Former Ealing Trailfinders and Ireland age-grade player Paddy Gill returned to the club over the summer as a new skills coach. Here the scrum-half provides an insight into what he is doing to help ensure the team hit the ground running when the season starts in September.
We are coming to the six-week point of pre-season and the players have been busy developing their individual skills. These skills whether it is passing, kicking or throwing will in turn contribute to the team being able to play the wide expansive game plan Ealing Trailfinders are known for.
As Skills Coach it is my responsibility to identify areas in which each player may need to develop to enhance their performance, and focus specific time on these. The acquisition of these highlighted skills takes time and to get the desired outcome a coach needs to plan effectively and in this case, a six-week plan for the team was put into effect. Working in small groups for the first two weeks allowed time to access each player’s strengths and weaknesses.
This led to larger groups being established where individuals had the chance to train in similar skill level groups, which has be found to help build confidence within players and having signed many new players in the off season, it was vital for players to become accustom to the working ways of others.

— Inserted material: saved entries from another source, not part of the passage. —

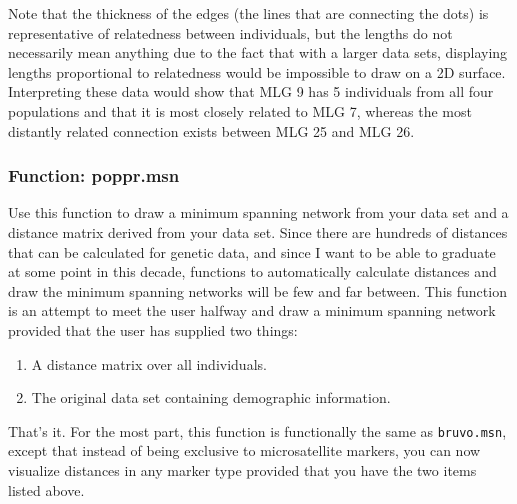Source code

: \documentclass[letterpaper]{article}
\newcommand{\tab}{\hspace*{1em}}
\begin{document}
Note that the thickness of the edges (the lines that are connecting the dots) is representative of relatedness between individuals, but the lengths do not necessarily mean anything due to the fact that with a larger data sets, displaying lengths proportional to relatedness would be impossible to draw on a 2D surface. Interpreting these data would show that MLG 9 has 5 individuals from all four populations and that it is most closely related to MLG 7, whereas the most distantly related connection exists between MLG 25 and MLG 26.
\newpage
\subsubsection{Function: poppr.msn}\label{index:trees:poppr.msn}

\tab\tab Use this function to draw a minimum spanning network from your data set and a distance matrix derived from your data set. Since there are hundreds of distances that can be calculated for genetic data, and since I want to be able to graduate at some point in this decade, functions to automatically calculate distances and draw the minimum spanning networks will be few and far between. This function is an attempt to meet the user halfway and draw a minimum spanning network provided that the user has supplied two things:
\begin{enumerate}
  \item A distance matrix over all individuals.
  \item The original data set containing demographic information.
\end{enumerate}

That's it. For the most part, this function is functionally the same as \texttt{bruvo.msn}, except that instead of being exclusive to microsatellite markers, you can now visualize distances in any marker type provided that you have the two items listed above.
\end{document}
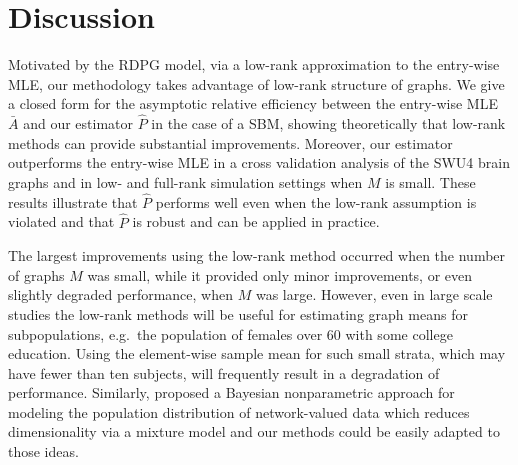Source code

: \documentclass[journal,twoside,web]{ieeecolor}
\begin{document}
\section{Discussion}\label{sec:discussion}

Motivated by the RDPG model, via a low-rank approximation to the entry-wise MLE, our methodology takes advantage of low-rank structure of graphs.
We give a closed form for the asymptotic relative efficiency between the entry-wise MLE $\bar{A}$ and our estimator $\hat{P}$ in the case of a SBM, showing theoretically that low-rank methods can provide substantial improvements.
Moreover, our estimator outperforms the entry-wise MLE in a cross validation analysis of the SWU4 brain graphs and in low- and full-rank simulation settings when $M$ is small.
These results illustrate that $\hat{P}$ performs well even when the low-rank assumption is violated and that $\hat{P}$ is robust and can be applied in practice.

The largest improvements using the low-rank method occurred when the number of graphs $M$ was small, while it provided only minor improvements, or even slightly degraded performance, when $M$ was large.
However, even in large scale studies the low-rank methods will be useful for estimating graph means for subpopulations, e.g.\ the population of females over 60 with some college education.
Using the element-wise sample mean for such small strata, which may have fewer than ten subjects, will frequently result in a degradation of performance.
Similarly, \cite{durante2016nonparametric} proposed a Bayesian nonparametric approach for modeling the population distribution of network-valued data which reduces dimensionality via a mixture model and our methods could be easily adapted to those ideas.


\end{document}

The idea of quality players not being able to read their teammates movements may sound exaggerated, but this is the issues that arose. To develop player relationships, we tended to focus on similar drills which allowed players to gain understanding through game specific scenarios, such as overload attack and handling sets.
Once the bonds had been formed we changed focus, using timed handling sets to put the players under physical and mental pressures. This forces player’s to think quickly and perform the skills learnt whilst in a high pressure environment, which research suggests enhances player skill development. High pressure training allows the players to also push each other and strive for better outcomes with every set, and with the club looking for promotion, is exactly the type of animal we are looking for.
Following the six week block, there will be a shift in focus, with shorter training sessions but with levels of intensity lifted with high levels of success expected from not only myself, but the players themselves. This will lead nicely into the pre-season games and concurrently the first league game of the year. Throughout the season there will also be a weekly award to the “Skillman of the week”, which celebrates the best individual piece of brilliance in a training session or game.
This is shown during the Tuesday evening team meal, and the player who is selected, signs a baseball bat and whoever has signed the bat the most by the end of the season gets to keep it. Hopefully it will encourage the players to stretch themselves to find new skills that they can use for the benefit of the team once the season starts.